■ HOW TO COMPLETE THIS TASK
Could you filter the listing for lines with the word "fill" and return them?

■ TASK DATA
=== Section Start ===

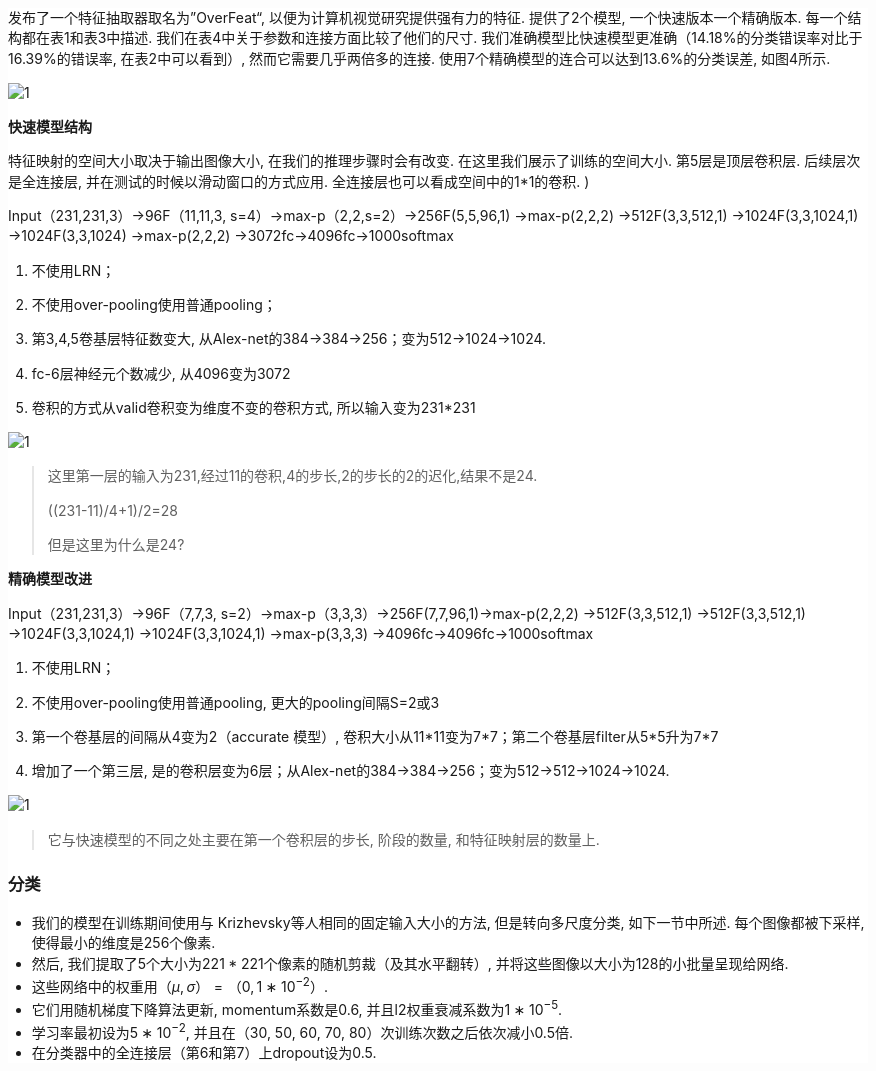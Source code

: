 发布了一个特征抽取器取名为”OverFeat“, 以便为计算机视觉研究提供强有力的特征. 提供了2个模型, 一个快速版本一个精确版本. 每一个结构都在表1和表3中描述. 我们在表4中关于参数和连接方面比较了他们的尺寸. 我们准确模型比快速模型更准确（14.18%的分类错误率对比于16.39%的错误率, 在表2中可以看到）, 然而它需要几乎两倍多的连接. 使用7个精确模型的连合可以达到13.6%的分类误差, 如图4所示.

![1](https://img-blog.csdn.net/20170118174054166?watermark/2/text/aHR0cDovL2Jsb2cuY3Nkbi5uZXQvd2FuZ3NpZGFkZWhhbw==/font/5a6L5L2T/fontsize/400/fill/I0JBQkFCMA==/dissolve/70/gravity/SouthEast)

**快速模型结构**

特征映射的空间大小取决于输出图像大小, 在我们的推理步骤时会有改变. 在这里我们展示了训练的空间大小. 第5层是顶层卷积层. 后续层次是全连接层, 并在测试的时候以滑动窗口的方式应用. 全连接层也可以看成空间中的1\*1的卷积. )

Input（231,231,3）→96F（11,11,3, s=4）→max-p（2,2,s=2）→256F(5,5,96,1) →max-p(2,2,2) →512F(3,3,512,1) →1024F(3,3,1024,1) →1024F(3,3,1024) →max-p(2,2,2) →3072fc→4096fc→1000softmax

1. 不使用LRN；

1. 不使用over-pooling使用普通pooling；

1. 第3,4,5卷基层特征数变大, 从Alex-net的384→384→256；变为512→1024→1024.

1. fc-6层神经元个数减少, 从4096变为3072

1. 卷积的方式从valid卷积变为维度不变的卷积方式, 所以输入变为231*231

![1](https://img-blog.csdn.net/20170118113222600?watermark/2/text/aHR0cDovL2Jsb2cuY3Nkbi5uZXQvd2FuZ3NpZGFkZWhhbw==/font/5a6L5L2T/fontsize/400/fill/I0JBQkFCMA==/dissolve/70/gravity/SouthEast)

> 这里第一层的输入为231,经过11的卷积,4的步长,2的步长的2的迟化,结果不是24.
>
> ((231-11)/4+1)/2=28
>
> 但是这里为什么是24?

**精确模型改进**

Input（231,231,3）→96F（7,7,3, s=2）→max-p（3,3,3）→256F(7,7,96,1)→max-p(2,2,2) →512F(3,3,512,1) →512F(3,3,512,1) →1024F(3,3,1024,1) →1024F(3,3,1024,1) →max-p(3,3,3) →4096fc→4096fc→1000softmax

1. 不使用LRN；

1. 不使用over-pooling使用普通pooling, 更大的pooling间隔S=2或3

1. 第一个卷基层的间隔从4变为2（accurate 模型）, 卷积大小从11\*11变为7*7；第二个卷基层filter从5\*5升为7\*7

1. 增加了一个第三层, 是的卷积层变为6层；从Alex-net的384→384→256；变为512→512→1024→1024.

![1](https://img-blog.csdn.net/20170118160849556?watermark/2/text/aHR0cDovL2Jsb2cuY3Nkbi5uZXQvd2FuZ3NpZGFkZWhhbw==/font/5a6L5L2T/fontsize/400/fill/I0JBQkFCMA==/dissolve/70/gravity/SouthEast)

> 它与快速模型的不同之处主要在第一个卷积层的步长, 阶段的数量, 和特征映射层的数量上.

### 分类

- 我们的模型在训练期间使用与 Krizhevsky等人相同的固定输入大小的方法, 但是转向多尺度分类, 如下一节中所述. 每个图像都被下采样, 使得最小的维度是256个像素.
- 然后, 我们提取了5个大小为$221*221$个像素的随机剪裁（及其水平翻转）, 并将这些图像以大小为128的小批量呈现给网络.
- 这些网络中的权重用$（μ, σ）=（0, 1∗10^{−2}）$.
- 它们用随机梯度下降算法更新, momentum系数是0.6, 并且l2权重衰减系数为$1∗10^{−5}$.
- 学习率最初设为$5∗10^{−2}$, 并且在（30, 50, 60, 70, 80）次训练次数之后依次减小0.5倍.
- 在分类器中的全连接层（第6和第7）上dropout设为0.5.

=== Section End ===

■ RESPONSE AREA
![1](https://img-blog.csdn.net/20170118174054166?watermark/2/text/aHR0cDovL2Jsb2cuY3Nkbi5uZXQvd2FuZ3NpZGFkZWhhbw==/font/5a6L5L2T/fontsize/400/fill/I0JBQkFCMA==/dissolve/70/gravity/SouthEast)
![1](https://img-blog.csdn.net/20170118113222600?watermark/2/text/aHR0cDovL2Jsb2cuY3Nkbi5uZXQvd2FuZ3NpZGFkZWhhbw==/font/5a6L5L2T/fontsize/400/fill/I0JBQkFCMA==/dissolve/70/gravity/SouthEast)
![1](https://img-blog.csdn.net/20170118160849556?watermark/2/text/aHR0cDovL2Jsb2cuY3Nkbi5uZXQvd2FuZ3NpZGFkZWhhbw==/font/5a6L5L2T/fontsize/400/fill/I0JBQkFCMA==/dissolve/70/gravity/SouthEast)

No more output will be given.